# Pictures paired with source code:
◇ ◇ ◇

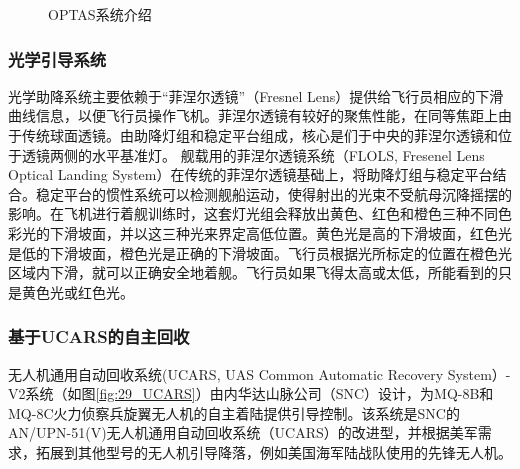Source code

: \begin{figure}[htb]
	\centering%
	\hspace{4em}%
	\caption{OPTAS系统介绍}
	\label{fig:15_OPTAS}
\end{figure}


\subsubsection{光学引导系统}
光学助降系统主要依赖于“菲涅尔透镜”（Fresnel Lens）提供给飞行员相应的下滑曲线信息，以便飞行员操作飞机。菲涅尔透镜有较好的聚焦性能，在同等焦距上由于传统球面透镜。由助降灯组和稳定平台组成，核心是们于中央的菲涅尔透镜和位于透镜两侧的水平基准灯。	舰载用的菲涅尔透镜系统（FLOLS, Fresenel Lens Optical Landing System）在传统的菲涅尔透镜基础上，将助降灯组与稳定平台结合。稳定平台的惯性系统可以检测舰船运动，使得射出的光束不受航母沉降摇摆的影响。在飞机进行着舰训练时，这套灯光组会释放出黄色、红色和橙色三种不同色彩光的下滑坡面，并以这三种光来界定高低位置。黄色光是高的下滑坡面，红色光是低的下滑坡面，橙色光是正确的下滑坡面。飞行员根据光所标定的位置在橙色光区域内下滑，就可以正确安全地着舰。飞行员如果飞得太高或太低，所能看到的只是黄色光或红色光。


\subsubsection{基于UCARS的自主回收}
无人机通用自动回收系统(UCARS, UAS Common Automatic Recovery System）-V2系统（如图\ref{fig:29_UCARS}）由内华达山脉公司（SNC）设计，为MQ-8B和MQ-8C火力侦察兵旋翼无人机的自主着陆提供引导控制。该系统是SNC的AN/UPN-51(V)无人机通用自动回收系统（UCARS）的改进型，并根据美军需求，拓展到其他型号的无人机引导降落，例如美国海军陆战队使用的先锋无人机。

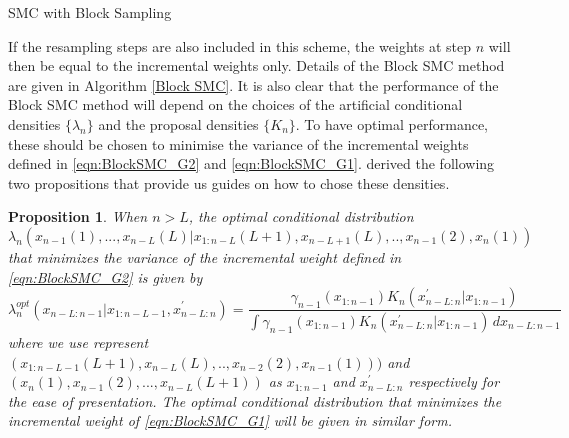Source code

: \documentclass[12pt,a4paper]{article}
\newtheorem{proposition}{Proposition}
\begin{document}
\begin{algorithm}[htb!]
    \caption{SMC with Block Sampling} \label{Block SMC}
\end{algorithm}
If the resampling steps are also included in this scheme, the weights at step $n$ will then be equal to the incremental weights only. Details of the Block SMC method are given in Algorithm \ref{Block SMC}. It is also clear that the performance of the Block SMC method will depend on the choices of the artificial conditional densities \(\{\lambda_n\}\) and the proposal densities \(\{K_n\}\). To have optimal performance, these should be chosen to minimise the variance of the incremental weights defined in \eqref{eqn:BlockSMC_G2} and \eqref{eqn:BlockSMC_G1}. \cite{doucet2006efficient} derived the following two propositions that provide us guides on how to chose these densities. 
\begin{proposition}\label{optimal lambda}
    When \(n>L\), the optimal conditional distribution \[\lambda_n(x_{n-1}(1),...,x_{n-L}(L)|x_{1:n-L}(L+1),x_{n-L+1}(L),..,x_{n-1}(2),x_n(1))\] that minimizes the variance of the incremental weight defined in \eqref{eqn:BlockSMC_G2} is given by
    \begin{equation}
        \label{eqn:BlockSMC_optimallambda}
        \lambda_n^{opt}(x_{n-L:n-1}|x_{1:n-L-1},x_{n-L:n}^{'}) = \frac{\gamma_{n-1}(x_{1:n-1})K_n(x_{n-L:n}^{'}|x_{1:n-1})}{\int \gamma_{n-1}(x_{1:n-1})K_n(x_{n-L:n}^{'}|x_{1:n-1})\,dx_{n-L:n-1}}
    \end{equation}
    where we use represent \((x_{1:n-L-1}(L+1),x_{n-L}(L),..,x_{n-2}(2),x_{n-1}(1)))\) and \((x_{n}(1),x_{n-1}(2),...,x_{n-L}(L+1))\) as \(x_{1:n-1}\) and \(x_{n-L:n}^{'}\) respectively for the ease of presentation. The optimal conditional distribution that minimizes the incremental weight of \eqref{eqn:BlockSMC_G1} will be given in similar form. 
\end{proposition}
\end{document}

◇ ◇ ◇

# Work task:
Except for the pictures, write the data out exactly.

# Response to the task:
Source code

: \begin{figure}[htb]
	\centering%
	\hspace{4em}%
	\caption{OPTAS系统介绍}
	\label{fig:15_OPTAS}
\end{figure}


\subsubsection{光学引导系统}
光学助降系统主要依赖于“菲涅尔透镜”（Fresnel Lens）提供给飞行员相应的下滑曲线信息，以便飞行员操作飞机。菲涅尔透镜有较好的聚焦性能，在同等焦距上由于传统球面透镜。由助降灯组和稳定平台组成，核心是们于中央的菲涅尔透镜和位于透镜两侧的水平基准灯。	舰载用的菲涅尔透镜系统（FLOLS, Fresenel Lens Optical Landing System）在传统的菲涅尔透镜基础上，将助降灯组与稳定平台结合。稳定平台的惯性系统可以检测舰船运动，使得射出的光束不受航母沉降摇摆的影响。在飞机进行着舰训练时，这套灯光组会释放出黄色、红色和橙色三种不同色彩光的下滑坡面，并以这三种光来界定高低位置。黄色光是高的下滑坡面，红色光是低的下滑坡面，橙色光是正确的下滑坡面。飞行员根据光所标定的位置在橙色光区域内下滑，就可以正确安全地着舰。飞行员如果飞得太高或太低，所能看到的只是黄色光或红色光。


\subsubsection{基于UCARS的自主回收}
无人机通用自动回收系统(UCARS, UAS Common Automatic Recovery System）-V2系统（如图\ref{fig:29_UCARS}）由内华达山脉公司（SNC）设计，为MQ-8B和MQ-8C火力侦察兵旋翼无人机的自主着陆提供引导控制。该系统是SNC的AN/UPN-51(V)无人机通用自动回收系统（UCARS）的改进型，并根据美军需求，拓展到其他型号的无人机引导降落，例如美国海军陆战队使用的先锋无人机。

Source code

: \documentclass[12pt,a4paper]{article}
\newtheorem{proposition}{Proposition}
\begin{document}
\begin{algorithm}[htb!]
    \caption{SMC with Block Sampling} \label{Block SMC}
\end{algorithm}
If the resampling steps are also included in this scheme, the weights at step $n$ will then be equal to the incremental weights only. Details of the Block SMC method are given in Algorithm \ref{Block SMC}. It is also clear that the performance of the Block SMC method will depend on the choices of the artificial conditional densities \(\{\lambda_n\}\) and the proposal densities \(\{K_n\}\). To have optimal performance, these should be chosen to minimise the variance of the incremental weights defined in \eqref{eqn:BlockSMC_G2} and \eqref{eqn:BlockSMC_G1}. \cite{doucet2006efficient} derived the following two propositions that provide us guides on how to chose these densities. 
\begin{proposition}\label{optimal lambda}
    When \(n>L\), the optimal conditional distribution \[\lambda_n(x_{n-1}(1),...,x_{n-L}(L)|x_{1:n-L}(L+1),x_{n-L+1}(L),..,x_{n-1}(2),x_n(1))\] that minimizes the variance of the incremental weight defined in \eqref{eqn:BlockSMC_G2} is given by
    \begin{equation}
        \label{eqn:BlockSMC_optimallambda}
        \lambda_n^{opt}(x_{n-L:n-1}|x_{1:n-L-1},x_{n-L:n}^{'}) = \frac{\gamma_{n-1}(x_{1:n-1})K_n(x_{n-L:n}^{'}|x_{1:n-1})}{\int \gamma_{n-1}(x_{1:n-1})K_n(x_{n-L:n}^{'}|x_{1:n-1})\,dx_{n-L:n-1}}
    \end{equation}
    where we use represent \((x_{1:n-L-1}(L+1),x_{n-L}(L),..,x_{n-2}(2),x_{n-1}(1)))\) and \((x_{n}(1),x_{n-1}(2),...,x_{n-L}(L+1))\) as \(x_{1:n-1}\) and \(x_{n-L:n}^{'}\) respectively for the ease of presentation. The optimal conditional distribution that minimizes the incremental weight of \eqref{eqn:BlockSMC_G1} will be given in similar form. 
\end{proposition}
\end{document}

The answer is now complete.